The bending strength was measured using a MIT rub resistance tester under a load of 200 gf, a bending radius of 1 mm, a bending angle of 90 ° on one side, and a bending speed of 175 times / min. It was converted to 20 V in an aqueous ammonium solution and measured with an LCR meter. The self-corrosiveness of the foil is
The annealed material before the etching treatment was cut into a size of 50 mm × 50 mm, immersed in 20% hydrochloric acid at 80 ° C. for 10 minutes, and the dissolution amount was measured. The measurement test results are shown in Table 2.

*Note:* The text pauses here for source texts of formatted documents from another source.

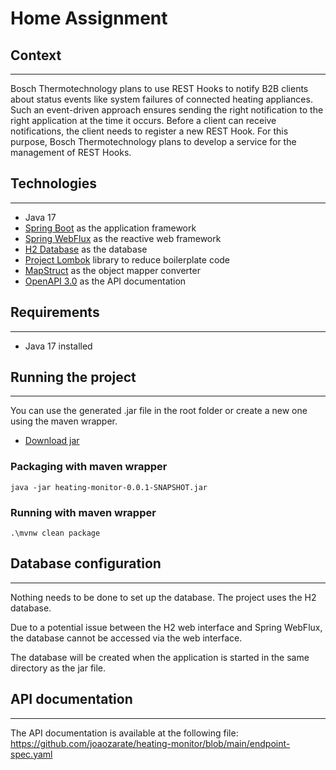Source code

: # Home Assignment


## Context
___
Bosch Thermotechnology plans to use REST Hooks to notify B2B clients about status events like system 
failures of connected heating appliances. Such an event-driven approach ensures sending the right 
notification to the right application at the time it occurs. Before a client can receive notifications, 
the client needs to register a new REST Hook. For this purpose, Bosch Thermotechnology plans to develop 
a service for the management of REST Hooks.


## Technologies
___
 - Java 17
 - [Spring Boot](https://spring.io/projects/spring-boot) as the application framework
 - [Spring WebFlux](https://spring.io/reactive) as the reactive web framework
 - [H2 Database](https://www.h2database.com/html/main.html) as the database
 - [Project Lombok](https://projectlombok.org/) library to reduce boilerplate code
 - [MapStruct](https://mapstruct.org/) as the object mapper converter
 - [OpenAPI 3.0](https://www.openapis.org/) as the API documentation


## Requirements
___
 - Java 17 installed


## Running the project
___

You can use the generated .jar file in the root folder or create a new one using the maven wrapper.
- [Download jar](https://github.com/joaozarate/heating-monitor/blob/main/heating-monitor-0.0.1-SNAPSHOT.jar)

### Packaging with maven wrapper

```
java -jar heating-monitor-0.0.1-SNAPSHOT.jar
```
### Running with maven wrapper

```
.\mvnw clean package
```

## Database configuration
___
Nothing needs to be done to set up the database. The project uses the H2 database.

Due to a potential issue between the H2 web interface and Spring WebFlux, the database cannot be accessed via the web interface.

The database will be created when the application is started in the same directory as the jar file.

## API documentation
___
The API documentation is available at the following file: https://github.com/joaozarate/heating-monitor/blob/main/endpoint-spec.yaml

As shown in Table 2, each of the samples prepared according to the examples of the present invention had bending strength,
It can be seen that both the electrostatic capacity shows high performance, the amount of dissolution is small, and the self-corrosion resistance is excellent.

[0020]

[Table 1]

[0021]

[Table 2]

Comparative Example 1 An aluminum alloy having the composition shown in Table 3 was prepared as in Example 1.
In the same manner as in (1), a continuous slab was cast into a slab shape, and the cast slab was homogenized, hot-rolled, cold-rolled and annealed under the same conditions as in Example 1 to obtain a foil material having a thickness of 0.1 mm. did. This foil material was treated with 300 ml / l hydrochloric acid, 24 as in Example 1.
10 ml at a current density of 150 mA / cm ² using an alternating current of 10 Hz in a solution of ml / l nitric acid and 1 ml / l phosphoric acid at 25 ° C.
An alternating current etching process was performed by energizing for a minute.
The sample after the AC etching treatment was formed into a strip shape with a width of 10 mm, and the bending strength was measured using a MIT rub-fatigue tester in the same manner as in Example 1, and the sample was statically formed at 20 V in an ammonium adipate aqueous solution and statically formed. The capacitance was measured and the self-corrosion property was evaluated. The results are shown in Table 4. In addition, in Table 3,
Those under the conditions of the present invention are underlined.

[0023]

[Table 3]

[0024]

[Table 4]

As can be seen from Table 4, the sample No. 1 produced according to the comparative example contained a large amount of Zr + Mo and was
Has a large Zr content and a large total content of Zr + Mo + W, so that there are too many defects that occur in the film formed during the cathode half cycle of AC etching, the etch pits coalesce, and the pits are the thickness of the foil. Since it does not proceed in the direction, the effect of increasing the surface area is reduced, so that both the bending strength and the capacitance are reduced, and the self-corrosion property is also increased. No.3 is Z
Since the contents of r, Mo, and W are small, the progress of the etch pits is not uniform, and the pits are likely to be dispersed along the grain boundaries, resulting in poor bending strength. In No. 4, the total amount of W is
Since it exceeds 10 ppm, the number of defects formed in the film during AC etching causes pit coalescence, resulting in a decrease in bending strength, electrostatic capacity, and self-corrosion. In No. 5, since the amount of Si and Fe exceeds the specified amounts, the walls of the pits formed by etching are dissolved, so that the capacitance is lowered and the bending strength is also lowered. Since No. 6 has a large Cu content, the progress of pits is excessively promoted, the self-corrosion property becomes strong, and the electrostatic capacity becomes poor.

[0026]

As described above, according to the present invention, an aluminum foil for an electrolytic capacitor electrode, particularly an anode, which has an excellent capacitance by etching treatment, particularly AC etching, and has a high bending strength after etching is obtained. Provided.

Claims (1)

[Claims] 1. Si 100 ppm or less, Fe 100 ppm or less, Cu
Including 5-60ppm, Zr0.5-10ppm, Mo0.5
~ 10ppm and W0.5 ~ 10ppm at least one of Z
The total amount of r, Mo, and W is included in the range of 0.5-10ppm, the balance
Aluminum alloy foil for electrolytic capacitors, which has a high strength after etching, consisting of 99.96% (weight% and the same below) Al and inevitable impurities.